|Large Reclining Nude by Henri Matisse|
The Cone sisters, Claribel and Etta were from a German-Jewish immigrant family. The patriarch Herman Kahn changed his name to Cone almost immediately upon arrival in the United States in 1845.
At first the father set up a wholesale grocery business that did modestly well, but it was their brothers Moses and Ceasar who got into the textile business, supplying cotton to Levis Strauss and the family prospered. Their fortunes continued to increase when the Cone Mills Corporation supplied the army with uniforms during World War II.
|From left: Claribel Cone, Gertrude Stein and Etta Cone|
But Etta surprised everyone when her brother gave her $300 to spend on furnishing her home and instead spent it on paintings by Theodore Robinson. She and Claribel got to know Gertrude Stein and her brother Leo, and through them on a trip to Europe, the sisters met Pablo Picasso and Henri Matisse and bought some of their early pieces.
Their relationship with Matisse flourished through correspondence that spanned over four decades. They bought pieces directly from the artist and their interest in collecting textiles influenced him to include colourful fabrics as backgrounds for his works. One famous work is Large Reclining Nude, where Matisse began experimenting with simplified forms and bold, flat planes of colour. He photographed the progression of the work for Etta, which compelled her to buy the painting in the end.
The sisters traveled often to Europe and would buy as much as they could carry back -- paintings, sculptures, textiles and books. They noted all their purchases down in ledgers which are useful for researchers today to learn more about their collection.
World War II prevented them from traveling and so they went on a shopping frenzy after the war was over. They went into a Parisian auction house and bought seven crates of paintings, including a vivid painting by Paul Gauguin called Woman of the Mango, featuring a Polynesian woman wearing a dress in a gorgeous deep purple holding a mango against a brilliant yellow background.
They also collected various textiles, mostly lace, but also embroidery and fabric from Japan and eastern Europe. The same goes for jewellery and other objets d'art.
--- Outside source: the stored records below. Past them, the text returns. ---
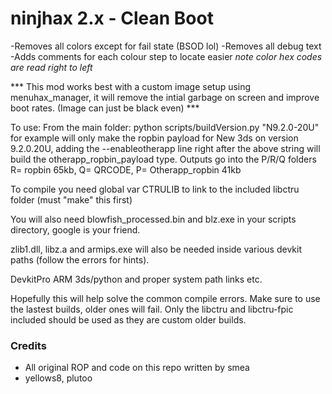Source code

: ninjhax 2.x - Clean Boot
========================

-Removes all colors except for fail state (BSOD lol)
-Removes all debug text
-Adds comments for each colour step to locate easier *note color hex codes are read right to left*

*** This mod works best with a custom image setup using menuhax_manager, it will remove the intial garbage on screen and improve boot rates. (Image can just be black even) ***

To use: From the main folder: python scripts/buildVersion.py "N9.2.0-20U" for example will only make the ropbin payload for New 3ds on version 9.2.0.20U, adding the --enableotherapp line right after the above string will build the otherapp_ropbin_payload type. Outputs go into the P/R/Q folders R= ropbin 65kb, Q= QRCODE, P= Otherapp_ropbin 41kb


To compile you need global var CTRULIB to link to the included libctru folder (must "make" this first)

You will also need blowfish_processed.bin and blz.exe in your scripts directory, google is your friend.

zlib1.dll, libz.a and armips.exe will also be needed inside various devkit paths (follow the errors for hints).

DevkitPro ARM 3ds/python and proper system path links etc.

Hopefully this will help solve the common compile errors. Make sure to use the lastest builds, older ones will fail. Only the libctru and libctru-fpic included should be used as they are custom older builds.

### Credits ###

- All original ROP and code on this repo written by smea
- yellows8, plutoo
|Woman of the Mango by Gauguin|
An interesting side story is the close relationship between Gertrude and Etta; while they may not have had a sexual relationship, it greatly affected Etta and this was evidenced by her jealously of Gertrude's later companion, Alice Toklas.
After Claribel died in 1929, Etta was in grief and was determined to put together a catalogue of their collection and privately publish it. The project took many years to complete, some 400 pages. Once word got around to museums about the sisters' collection, they came calling, hoping to acquire the works.
However, the sisters had already determined that the entire collection would go to The Baltimore Museum of Art, which it did upon Etta's death in 1949. The estimated value of the over 3,000 pieces in the Cone collection today is worth an estimated $1 billion.
They could have been like other society women, but the Cone sisters were avant garde -- seeing the future through art and at the same time encouraging artists to explore and create.
|Van Gogh's Landscape with Figures|
Collecting Matisse and Modern Masters: The Cone Sisters of Baltimore
Vancouver Art Gallery
May 26-September 30, 2012
VAG warning -- If you are compelled to take notes of any of the exhibitions at the VAG, do not bring a pen. I was unable to write down information about the show in my notebook because I was not allowed to use a pen, though pencil is fine and texting is better. This is such a bizarre rule as I have used a pen to take notes in the Metropolitan Museum of Art, MOMA, the Louvre and Musee d'Orsay and was never told I was not allowed to use this writing instrument.